▶ TASK DIRECTIONS:
Repeat the lines of the data exactly and exclude any picture among them.

▶ SOURCE MATERIAL:
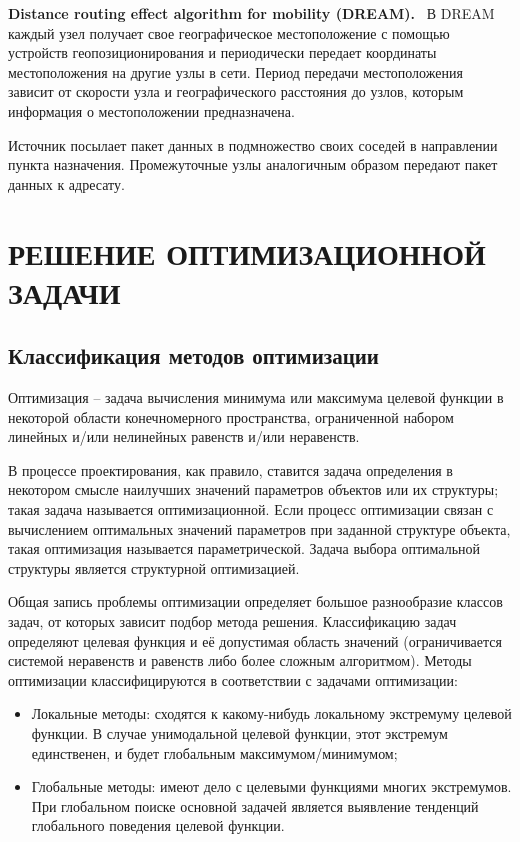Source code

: \documentclass[14pt,a4paper,titlepage]{extarticle}
\renewcommand{\paragraph}[1]{\textbf{#1.}~}
\begin{document}
\paragraph{Distance routing effect algorithm for mobility (DREAM)}
В DREAM каждый узел получает свое географическое местоположение с помощью устройств геопозиционирования и периодически передает координаты местоположения на другие узлы в сети. Период передачи местоположения зависит от скорости узла и географического расстояния до узлов, которым информация о местоположении предназначена. 

Источник посылает пакет данных в подмножество своих соседей в направлении пункта назначения. Промежуточные узлы аналогичным образом передают пакет данных к адресату.

\section{РЕШЕНИЕ ОПТИМИЗАЦИОННОЙ ЗАДАЧИ}
\subsection{Классификация методов оптимизации}
Оптимизация -- задача вычисления минимума или максимума целевой функции в некоторой области конечномерного пространства, ограниченной набором линейных и/или нелинейных равенств и/или неравенств.

В процессе проектирования, как правило, ставится задача определения в некотором смысле наилучших значений параметров объектов или их структуры; такая задача называется оптимизационной. Если процесс оптимизации связан с вычислением оптимальных значений параметров при заданной структуре объекта, такая оптимизация называется параметрической. Задача выбора оптимальной структуры является структурной оптимизацией.

Общая запись проблемы оптимизации определяет большое разнообразие классов задач, от которых зависит подбор метода решения. Классификацию задач определяют целевая функция и её допустимая область значений (ограничивается системой неравенств и равенств либо более сложным алгоритмом). Методы оптимизации классифицируются в соответствии с задачами оптимизации: 
\begin{itemize}
\item Локальные методы: сходятся к какому-нибудь локальному экстремуму целевой функции. В случае унимодальной целевой функции, этот экстремум единственен, и будет глобальным максимумом/минимумом;
\item Глобальные методы: имеют дело с целевыми функциями многих экстремумов. При глобальном поиске основной задачей является выявление тенденций глобального поведения целевой функции. 
\end{itemize}
\end{document}
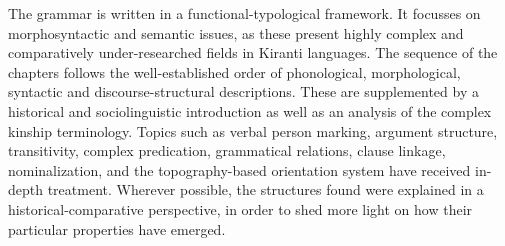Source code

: \documentclass[a4paper, 12pt, bibliography=totoc, headsepline]{scrartcl}
\begin{document}
The grammar is written in a functional-typological framework. It focusses on morphosyntactic and semantic issues, as these present highly complex and comparatively under-researched fields in Kiranti languages. The sequence of the chapters follows the well-established order of phonological, morphological, syntactic and discourse-structural descriptions. These are supplemented by a historical and sociolinguistic introduction as well as an analysis of the complex kinship terminology. Topics such as verbal person marking, argument structure, transitivity, complex predication, grammatical relations, clause linkage, nominalization, and the topography-based orientation system have received in-depth treatment. Wherever possible, the structures found  were explained in a historical-comparative perspective, in order to shed more light on how their particular properties have emerged.
\end{document}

▶ SOLVED PROBLEM:
Source code

: \documentclass[14pt,a4paper,titlepage]{extarticle}
\renewcommand{\paragraph}[1]{\textbf{#1.}~}
\begin{document}
\paragraph{Distance routing effect algorithm for mobility (DREAM)}
В DREAM каждый узел получает свое географическое местоположение с помощью устройств геопозиционирования и периодически передает координаты местоположения на другие узлы в сети. Период передачи местоположения зависит от скорости узла и географического расстояния до узлов, которым информация о местоположении предназначена. 

Источник посылает пакет данных в подмножество своих соседей в направлении пункта назначения. Промежуточные узлы аналогичным образом передают пакет данных к адресату.

\section{РЕШЕНИЕ ОПТИМИЗАЦИОННОЙ ЗАДАЧИ}
\subsection{Классификация методов оптимизации}
Оптимизация -- задача вычисления минимума или максимума целевой функции в некоторой области конечномерного пространства, ограниченной набором линейных и/или нелинейных равенств и/или неравенств.

В процессе проектирования, как правило, ставится задача определения в некотором смысле наилучших значений параметров объектов или их структуры; такая задача называется оптимизационной. Если процесс оптимизации связан с вычислением оптимальных значений параметров при заданной структуре объекта, такая оптимизация называется параметрической. Задача выбора оптимальной структуры является структурной оптимизацией.

Общая запись проблемы оптимизации определяет большое разнообразие классов задач, от которых зависит подбор метода решения. Классификацию задач определяют целевая функция и её допустимая область значений (ограничивается системой неравенств и равенств либо более сложным алгоритмом). Методы оптимизации классифицируются в соответствии с задачами оптимизации: 
\begin{itemize}
\item Локальные методы: сходятся к какому-нибудь локальному экстремуму целевой функции. В случае унимодальной целевой функции, этот экстремум единственен, и будет глобальным максимумом/минимумом;
\item Глобальные методы: имеют дело с целевыми функциями многих экстремумов. При глобальном поиске основной задачей является выявление тенденций глобального поведения целевой функции. 
\end{itemize}
\end{document}
Source code

: \documentclass[a4paper, 12pt, bibliography=totoc, headsepline]{scrartcl}
\begin{document}
The grammar is written in a functional-typological framework. It focusses on morphosyntactic and semantic issues, as these present highly complex and comparatively under-researched fields in Kiranti languages. The sequence of the chapters follows the well-established order of phonological, morphological, syntactic and discourse-structural descriptions. These are supplemented by a historical and sociolinguistic introduction as well as an analysis of the complex kinship terminology. Topics such as verbal person marking, argument structure, transitivity, complex predication, grammatical relations, clause linkage, nominalization, and the topography-based orientation system have received in-depth treatment. Wherever possible, the structures found  were explained in a historical-comparative perspective, in order to shed more light on how their particular properties have emerged.
\end{document}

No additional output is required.